Im using memtest86 version 8.1 boot from USB in bios which seems to be the most accurate and recommended way of finding errors. Memtest64 in windows does not. Aida 64 benchmark doesnt either.

Ive managed to get 4000mhz c16 16 16 37 2T no errors. i set Dram to 1.49v as im happy to run that daily. VCCCIO and VCCSA to 1.27v.

I can boot windows and run games and stress tests fine with 4133 c16 16 16 36 but memtest86 finds errors so doesnt seem like it would be a good daily clock.

I have tried pushing 4200mhz and over but cant seem to get a boot. even up to ridiculous timings eg 20 20 20 40 2T. Is this just the limit of my memory controller?

Any tips to help me get either higher frequency or lower timings?

Cpu: 9900k 5ghz all core
MB: Maximus XI formula
I have Samsung B-die TridentZ 2x8 sticks (XMP rated for [email protected]) on a ASRock Z390 Taichi with i7-9700k. I can do [email protected] with very tight secondary and tertiary timings at DRAMV 1.45V and VCCIO and VCCSA at 1.18V. I can do [email protected] at DRAMV 1.50V and VCCIO and VCCSA at 1.25V.

Both configurations are stable with RAMTest to 20,000% (which is an overnight memory test) and with PassMark's MemTest86 (booted from USB) for 8 passes, all tests, all CPUs (not running in parallel). It was definitely harder to get stability at 4133 than at 4000 and, in fact, my AIDA64 memory benchmark numbers are better at 4000 so that's where I'm running for 24/7. I could not find any configuration that would boot at 4200. I suspect it might run at 4200, but the motherboard doesn't train properly at 4200 to get things started (it has a hard time training at 4133 too). I may try again sometime with more manual settings (just for fun).

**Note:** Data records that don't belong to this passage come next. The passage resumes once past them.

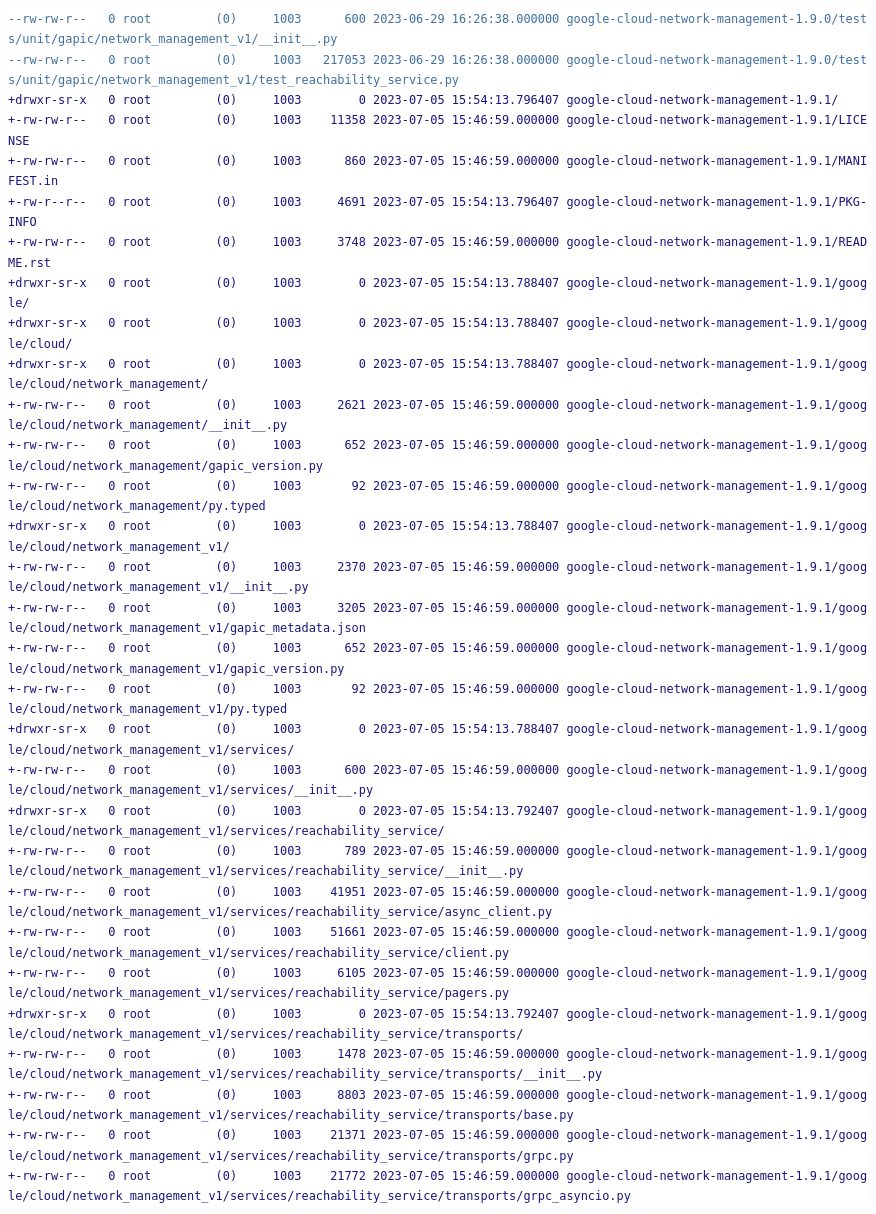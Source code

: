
 ```diff
--rw-rw-r--   0 root         (0)     1003      600 2023-06-29 16:26:38.000000 google-cloud-network-management-1.9.0/tests/unit/gapic/network_management_v1/__init__.py
--rw-rw-r--   0 root         (0)     1003   217053 2023-06-29 16:26:38.000000 google-cloud-network-management-1.9.0/tests/unit/gapic/network_management_v1/test_reachability_service.py
+drwxr-sr-x   0 root         (0)     1003        0 2023-07-05 15:54:13.796407 google-cloud-network-management-1.9.1/
+-rw-rw-r--   0 root         (0)     1003    11358 2023-07-05 15:46:59.000000 google-cloud-network-management-1.9.1/LICENSE
+-rw-rw-r--   0 root         (0)     1003      860 2023-07-05 15:46:59.000000 google-cloud-network-management-1.9.1/MANIFEST.in
+-rw-r--r--   0 root         (0)     1003     4691 2023-07-05 15:54:13.796407 google-cloud-network-management-1.9.1/PKG-INFO
+-rw-rw-r--   0 root         (0)     1003     3748 2023-07-05 15:46:59.000000 google-cloud-network-management-1.9.1/README.rst
+drwxr-sr-x   0 root         (0)     1003        0 2023-07-05 15:54:13.788407 google-cloud-network-management-1.9.1/google/
+drwxr-sr-x   0 root         (0)     1003        0 2023-07-05 15:54:13.788407 google-cloud-network-management-1.9.1/google/cloud/
+drwxr-sr-x   0 root         (0)     1003        0 2023-07-05 15:54:13.788407 google-cloud-network-management-1.9.1/google/cloud/network_management/
+-rw-rw-r--   0 root         (0)     1003     2621 2023-07-05 15:46:59.000000 google-cloud-network-management-1.9.1/google/cloud/network_management/__init__.py
+-rw-rw-r--   0 root         (0)     1003      652 2023-07-05 15:46:59.000000 google-cloud-network-management-1.9.1/google/cloud/network_management/gapic_version.py
+-rw-rw-r--   0 root         (0)     1003       92 2023-07-05 15:46:59.000000 google-cloud-network-management-1.9.1/google/cloud/network_management/py.typed
+drwxr-sr-x   0 root         (0)     1003        0 2023-07-05 15:54:13.788407 google-cloud-network-management-1.9.1/google/cloud/network_management_v1/
+-rw-rw-r--   0 root         (0)     1003     2370 2023-07-05 15:46:59.000000 google-cloud-network-management-1.9.1/google/cloud/network_management_v1/__init__.py
+-rw-rw-r--   0 root         (0)     1003     3205 2023-07-05 15:46:59.000000 google-cloud-network-management-1.9.1/google/cloud/network_management_v1/gapic_metadata.json
+-rw-rw-r--   0 root         (0)     1003      652 2023-07-05 15:46:59.000000 google-cloud-network-management-1.9.1/google/cloud/network_management_v1/gapic_version.py
+-rw-rw-r--   0 root         (0)     1003       92 2023-07-05 15:46:59.000000 google-cloud-network-management-1.9.1/google/cloud/network_management_v1/py.typed
+drwxr-sr-x   0 root         (0)     1003        0 2023-07-05 15:54:13.788407 google-cloud-network-management-1.9.1/google/cloud/network_management_v1/services/
+-rw-rw-r--   0 root         (0)     1003      600 2023-07-05 15:46:59.000000 google-cloud-network-management-1.9.1/google/cloud/network_management_v1/services/__init__.py
+drwxr-sr-x   0 root         (0)     1003        0 2023-07-05 15:54:13.792407 google-cloud-network-management-1.9.1/google/cloud/network_management_v1/services/reachability_service/
+-rw-rw-r--   0 root         (0)     1003      789 2023-07-05 15:46:59.000000 google-cloud-network-management-1.9.1/google/cloud/network_management_v1/services/reachability_service/__init__.py
+-rw-rw-r--   0 root         (0)     1003    41951 2023-07-05 15:46:59.000000 google-cloud-network-management-1.9.1/google/cloud/network_management_v1/services/reachability_service/async_client.py
+-rw-rw-r--   0 root         (0)     1003    51661 2023-07-05 15:46:59.000000 google-cloud-network-management-1.9.1/google/cloud/network_management_v1/services/reachability_service/client.py
+-rw-rw-r--   0 root         (0)     1003     6105 2023-07-05 15:46:59.000000 google-cloud-network-management-1.9.1/google/cloud/network_management_v1/services/reachability_service/pagers.py
+drwxr-sr-x   0 root         (0)     1003        0 2023-07-05 15:54:13.792407 google-cloud-network-management-1.9.1/google/cloud/network_management_v1/services/reachability_service/transports/
+-rw-rw-r--   0 root         (0)     1003     1478 2023-07-05 15:46:59.000000 google-cloud-network-management-1.9.1/google/cloud/network_management_v1/services/reachability_service/transports/__init__.py
+-rw-rw-r--   0 root         (0)     1003     8803 2023-07-05 15:46:59.000000 google-cloud-network-management-1.9.1/google/cloud/network_management_v1/services/reachability_service/transports/base.py
+-rw-rw-r--   0 root         (0)     1003    21371 2023-07-05 15:46:59.000000 google-cloud-network-management-1.9.1/google/cloud/network_management_v1/services/reachability_service/transports/grpc.py
+-rw-rw-r--   0 root         (0)     1003    21772 2023-07-05 15:46:59.000000 google-cloud-network-management-1.9.1/google/cloud/network_management_v1/services/reachability_service/transports/grpc_asyncio.py
```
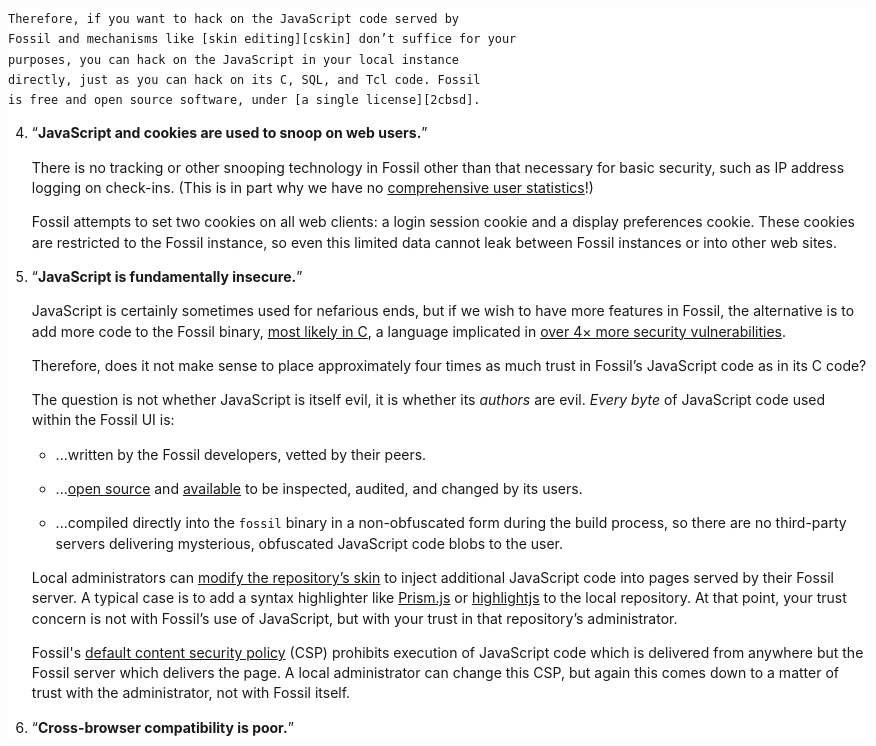     Therefore, if you want to hack on the JavaScript code served by
    Fossil and mechanisms like [skin editing][cskin] don’t suffice for your
    purposes, you can hack on the JavaScript in your local instance
    directly, just as you can hack on its C, SQL, and Tcl code. Fossil
    is free and open source software, under [a single license][2cbsd].

4.  <a id="snoop"></a>“**JavaScript and cookies are used to snoop on web users.**”

    There is no tracking or other snooping technology in Fossil other than
    that necessary for basic security, such as IP address logging on
    check-ins. (This is in part why we have no [comprehensive user
    statistics](#stats)!)

    Fossil attempts to set two cookies on all web clients: a login session
    cookie and a display preferences cookie. These cookies are restricted to
    the Fossil instance, so even this limited data cannot leak between
    Fossil instances or into other web sites.

5.  “**JavaScript is fundamentally insecure.**”

    JavaScript is certainly sometimes used for nefarious ends, but if we
    wish to have more features in Fossil, the alternative is to add more
    code to the Fossil binary, [most likely in C][fslpl], a language
    implicated in [over 4× more security vulnerabilities][whmsl].

    Therefore, does it not make sense to place approximately four times
    as much trust in Fossil’s JavaScript code as in its C code?

    The question is not whether JavaScript is itself evil, it is whether
    its *authors* are evil. *Every byte* of JavaScript code used within
    the Fossil UI is:

    *   ...written by the Fossil developers, vetted by their peers.

    *   ...[open source][flic] and [available][fsrc] to be inspected,
        audited, and changed by its users.

    *   ...compiled directly into the `fossil` binary in a
        non-obfuscated form during the build process, so there are no
        third-party servers delivering mysterious, obfuscated JavaScript
        code blobs to the user.

    Local administrators can [modify the repository’s skin][cskin] to
    inject additional JavaScript code into pages served by their Fossil
    server. A typical case is to add a syntax highlighter like
    [Prism.js][pjs] or [highlightjs][hljs] to the local repository. At
    that point, your trust concern is not with Fossil’s use of
    JavaScript, but with your trust in that repository’s administrator.

    Fossil's [default content security policy][dcsp] (CSP)
    prohibits execution of JavaScript code which is delivered from
    anywhere but the Fossil server which delivers the page. A local
    administrator can change this CSP, but again this comes down to a
    matter of trust with the administrator, not with Fossil itself.

6.  “**Cross-browser compatibility is poor.**”


[cg]: ./contribute.wiki
[2cbsd]:  https://fossil-scm.org/home/doc/trunk/COPYRIGHT-BSD2.txt
[ciu]:    https://caniuse.com/
[cskin]:  ./customskin.md
[dcsp]:   ./defcsp.md
[es2015]: https://ecma-international.org/ecma-262/6.0/
[es6dep]: https://caniuse.com/#feat=es6
[fcgi]:   /help?cmd=cgi
[ffor]:   https://fossil-scm.org/forum/
[flic]:   /doc/trunk/COPYRIGHT-BSD2.txt
[fshome]: /doc/trunk/www/server/
[fslpl]:  /doc/trunk/www/fossil-v-git.wiki#portable
[fsrc]:   https://fossil-scm.org/home/file/src
[fsrv]:   /help?cmd=server
[hljs]:   https://fossil-scm.org/forum/forumpost/9150bc22ca
[ie11x]:  https://techcommunity.microsoft.com/t5/microsoft-365-blog/microsoft-365-apps-say-farewell-to-internet-explorer-11-and/ba-p/1591666
[ns]:     https://noscript.net/
[pjs]:    https://fossil-scm.org/forum/forumpost/1198651c6d
[s1]:     https://blockmetry.com/blog/javascript-disabled
[s2]:     https://gds.blog.gov.uk/2013/10/21/how-many-people-are-missing-out-on-javascript-enhancement/
[s3]:     https://w3techs.com/technologies/overview/client_side_language/all
[ubo]:    https://github.com/gorhill/uBlock/
[v8]:     https://en.wikipedia.org/wiki/V8_(JavaScript_engine)
[whmsl]:  https://www.whitesourcesoftware.com/most-secure-programming-languages/
[wt]: https://fossil-scm.org/home/timeline
[fwc]: /help?cmd=wiki
[fwt]: ./wikitheory.wiki
[edoc]:  /doc/trunk/www/embeddeddoc.wiki
[fedit]: /doc/trunk/www/fileedit-page.md
[mainc]: https://fossil-scm.org/home/artifact?ln&name=87d67e745
[tv]: https://fossil-scm.org/home/dir?type=tree
[abd]:  ./antibot.wiki
[caps]: ./caps/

Going above the XMP rating on your sticks is just silicon lottery and your motherboard's ability to figure out secondary and tertiary timings that will work. Sometimes you can go way above what the sticks are rated at and sometimes only a bit higher - it all depends upon what sort of chips you got. With memory sticks, it only takes one memory chip out of all the ones on a stick that's holding things back to hold the whole set back. You can nearly always improve benchmark numbers by tightening secondary and tertiary timings, but that is a real time sink activity because you've got to run long stability tests over and over again to find how far you can go on each of the important timing numbers.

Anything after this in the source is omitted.